Source texts of formatted documents

++++++

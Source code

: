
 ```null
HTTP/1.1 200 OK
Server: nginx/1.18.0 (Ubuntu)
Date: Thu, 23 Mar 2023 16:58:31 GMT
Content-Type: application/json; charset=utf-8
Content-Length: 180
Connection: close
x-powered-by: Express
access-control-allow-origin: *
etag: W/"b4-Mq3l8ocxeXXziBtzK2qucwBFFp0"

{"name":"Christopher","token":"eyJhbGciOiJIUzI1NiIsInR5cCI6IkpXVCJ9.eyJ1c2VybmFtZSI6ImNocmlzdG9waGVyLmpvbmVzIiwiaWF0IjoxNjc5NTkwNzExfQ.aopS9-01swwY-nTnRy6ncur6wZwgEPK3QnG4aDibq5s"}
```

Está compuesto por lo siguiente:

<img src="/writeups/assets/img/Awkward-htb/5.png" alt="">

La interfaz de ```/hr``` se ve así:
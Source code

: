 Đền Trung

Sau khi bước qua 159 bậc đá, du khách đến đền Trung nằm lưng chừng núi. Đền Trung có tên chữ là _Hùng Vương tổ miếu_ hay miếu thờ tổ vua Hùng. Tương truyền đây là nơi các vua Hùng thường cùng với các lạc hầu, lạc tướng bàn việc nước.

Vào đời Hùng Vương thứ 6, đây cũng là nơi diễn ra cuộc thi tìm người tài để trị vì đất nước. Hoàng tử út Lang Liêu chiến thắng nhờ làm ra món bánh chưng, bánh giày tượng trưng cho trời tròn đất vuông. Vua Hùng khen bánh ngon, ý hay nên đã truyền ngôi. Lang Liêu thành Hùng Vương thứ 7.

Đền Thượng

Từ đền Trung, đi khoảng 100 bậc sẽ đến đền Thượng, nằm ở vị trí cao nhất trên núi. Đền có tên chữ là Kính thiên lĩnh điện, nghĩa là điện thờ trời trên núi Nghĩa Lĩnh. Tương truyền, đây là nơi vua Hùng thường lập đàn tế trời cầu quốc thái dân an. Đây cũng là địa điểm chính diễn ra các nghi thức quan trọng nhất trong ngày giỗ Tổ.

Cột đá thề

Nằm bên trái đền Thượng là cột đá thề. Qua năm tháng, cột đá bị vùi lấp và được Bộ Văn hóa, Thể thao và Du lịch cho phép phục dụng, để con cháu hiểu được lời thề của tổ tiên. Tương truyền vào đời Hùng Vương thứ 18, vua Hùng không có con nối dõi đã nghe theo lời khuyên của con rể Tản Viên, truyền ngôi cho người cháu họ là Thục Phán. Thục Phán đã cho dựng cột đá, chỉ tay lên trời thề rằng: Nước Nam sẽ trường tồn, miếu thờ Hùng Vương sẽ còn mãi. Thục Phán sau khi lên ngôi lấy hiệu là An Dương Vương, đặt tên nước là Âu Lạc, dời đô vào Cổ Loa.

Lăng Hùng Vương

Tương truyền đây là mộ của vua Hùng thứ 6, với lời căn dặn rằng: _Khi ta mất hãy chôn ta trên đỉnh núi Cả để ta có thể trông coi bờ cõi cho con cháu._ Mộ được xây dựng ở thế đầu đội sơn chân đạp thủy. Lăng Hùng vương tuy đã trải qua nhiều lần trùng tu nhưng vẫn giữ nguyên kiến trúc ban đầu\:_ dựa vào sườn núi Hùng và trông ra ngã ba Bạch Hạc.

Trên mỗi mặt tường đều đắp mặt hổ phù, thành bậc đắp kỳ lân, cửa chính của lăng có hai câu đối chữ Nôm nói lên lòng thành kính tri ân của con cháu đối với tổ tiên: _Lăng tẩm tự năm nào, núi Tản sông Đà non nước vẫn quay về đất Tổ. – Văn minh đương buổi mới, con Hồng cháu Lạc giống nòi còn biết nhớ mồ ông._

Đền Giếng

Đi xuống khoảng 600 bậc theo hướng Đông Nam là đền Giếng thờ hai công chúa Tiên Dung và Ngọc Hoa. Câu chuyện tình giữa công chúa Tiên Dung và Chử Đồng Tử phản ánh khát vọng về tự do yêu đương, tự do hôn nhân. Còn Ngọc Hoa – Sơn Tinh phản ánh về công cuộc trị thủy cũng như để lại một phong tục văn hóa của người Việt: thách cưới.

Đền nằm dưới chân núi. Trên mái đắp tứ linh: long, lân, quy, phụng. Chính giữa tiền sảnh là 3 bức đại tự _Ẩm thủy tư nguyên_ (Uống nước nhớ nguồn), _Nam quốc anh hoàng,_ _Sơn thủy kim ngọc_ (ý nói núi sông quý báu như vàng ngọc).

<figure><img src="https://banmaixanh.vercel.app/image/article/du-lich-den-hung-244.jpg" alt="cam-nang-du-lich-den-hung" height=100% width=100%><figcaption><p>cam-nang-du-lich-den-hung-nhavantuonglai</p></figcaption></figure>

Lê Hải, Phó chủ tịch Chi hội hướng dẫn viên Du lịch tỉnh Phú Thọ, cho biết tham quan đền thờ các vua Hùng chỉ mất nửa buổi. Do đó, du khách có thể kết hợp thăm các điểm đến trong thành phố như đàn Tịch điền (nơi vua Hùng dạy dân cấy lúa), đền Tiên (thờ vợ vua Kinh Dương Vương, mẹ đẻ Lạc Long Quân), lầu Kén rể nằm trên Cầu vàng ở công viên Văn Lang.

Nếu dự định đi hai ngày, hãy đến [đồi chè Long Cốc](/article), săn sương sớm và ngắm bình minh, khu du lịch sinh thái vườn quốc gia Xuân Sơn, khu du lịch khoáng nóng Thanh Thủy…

++++++

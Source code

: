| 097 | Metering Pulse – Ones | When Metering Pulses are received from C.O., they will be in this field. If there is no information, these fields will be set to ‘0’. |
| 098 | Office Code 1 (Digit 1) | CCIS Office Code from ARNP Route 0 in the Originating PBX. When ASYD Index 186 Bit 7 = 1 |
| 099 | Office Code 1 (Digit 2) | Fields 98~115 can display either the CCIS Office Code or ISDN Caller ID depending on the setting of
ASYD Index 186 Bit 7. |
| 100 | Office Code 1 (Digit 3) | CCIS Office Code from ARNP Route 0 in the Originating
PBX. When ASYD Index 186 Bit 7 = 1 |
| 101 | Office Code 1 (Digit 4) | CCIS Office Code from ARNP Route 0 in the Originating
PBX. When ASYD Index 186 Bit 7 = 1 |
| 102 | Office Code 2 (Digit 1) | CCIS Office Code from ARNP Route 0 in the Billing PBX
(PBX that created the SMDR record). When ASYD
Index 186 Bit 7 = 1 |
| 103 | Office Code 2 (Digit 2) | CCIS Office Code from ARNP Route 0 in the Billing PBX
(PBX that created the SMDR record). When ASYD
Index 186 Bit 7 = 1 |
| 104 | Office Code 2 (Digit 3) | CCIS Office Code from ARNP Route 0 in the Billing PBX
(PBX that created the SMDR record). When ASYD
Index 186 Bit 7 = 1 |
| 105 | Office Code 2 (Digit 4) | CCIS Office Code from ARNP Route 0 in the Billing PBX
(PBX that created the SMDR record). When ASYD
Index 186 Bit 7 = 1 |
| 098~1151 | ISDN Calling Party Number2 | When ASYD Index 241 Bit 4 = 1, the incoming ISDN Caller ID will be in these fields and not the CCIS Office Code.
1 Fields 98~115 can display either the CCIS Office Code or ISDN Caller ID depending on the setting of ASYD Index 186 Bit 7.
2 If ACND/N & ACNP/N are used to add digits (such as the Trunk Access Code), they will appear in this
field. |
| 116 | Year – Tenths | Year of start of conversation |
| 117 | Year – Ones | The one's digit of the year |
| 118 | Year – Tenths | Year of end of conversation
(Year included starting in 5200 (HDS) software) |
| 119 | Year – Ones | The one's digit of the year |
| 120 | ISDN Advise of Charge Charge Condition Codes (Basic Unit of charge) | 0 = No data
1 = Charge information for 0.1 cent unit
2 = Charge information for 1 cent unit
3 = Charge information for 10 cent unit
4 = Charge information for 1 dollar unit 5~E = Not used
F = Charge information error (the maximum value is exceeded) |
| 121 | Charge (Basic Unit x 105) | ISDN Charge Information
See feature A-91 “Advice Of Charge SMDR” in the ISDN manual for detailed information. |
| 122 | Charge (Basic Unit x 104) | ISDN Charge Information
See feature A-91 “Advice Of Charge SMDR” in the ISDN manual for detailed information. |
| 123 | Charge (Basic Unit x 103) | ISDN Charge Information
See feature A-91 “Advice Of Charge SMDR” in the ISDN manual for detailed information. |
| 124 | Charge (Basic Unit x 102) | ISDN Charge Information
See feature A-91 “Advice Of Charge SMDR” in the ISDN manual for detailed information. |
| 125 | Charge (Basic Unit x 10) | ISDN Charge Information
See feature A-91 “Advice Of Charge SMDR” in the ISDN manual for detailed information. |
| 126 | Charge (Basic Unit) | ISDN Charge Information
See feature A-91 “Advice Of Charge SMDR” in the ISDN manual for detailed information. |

++++++

## EXERCISE DIRECTIONS:
Return each line in the records that holds the string "biết".

## RESPONSE TO THE TASK:
Trên mỗi mặt tường đều đắp mặt hổ phù, thành bậc đắp kỳ lân, cửa chính của lăng có hai câu đối chữ Nôm nói lên lòng thành kính tri ân của con cháu đối với tổ tiên: _Lăng tẩm tự năm nào, núi Tản sông Đà non nước vẫn quay về đất Tổ. – Văn minh đương buổi mới, con Hồng cháu Lạc giống nòi còn biết nhớ mồ ông._
Lê Hải, Phó chủ tịch Chi hội hướng dẫn viên Du lịch tỉnh Phú Thọ, cho biết tham quan đền thờ các vua Hùng chỉ mất nửa buổi. Do đó, du khách có thể kết hợp thăm các điểm đến trong thành phố như đàn Tịch điền (nơi vua Hùng dạy dân cấy lúa), đền Tiên (thờ vợ vua Kinh Dương Vương, mẹ đẻ Lạc Long Quân), lầu Kén rể nằm trên Cầu vàng ở công viên Văn Lang.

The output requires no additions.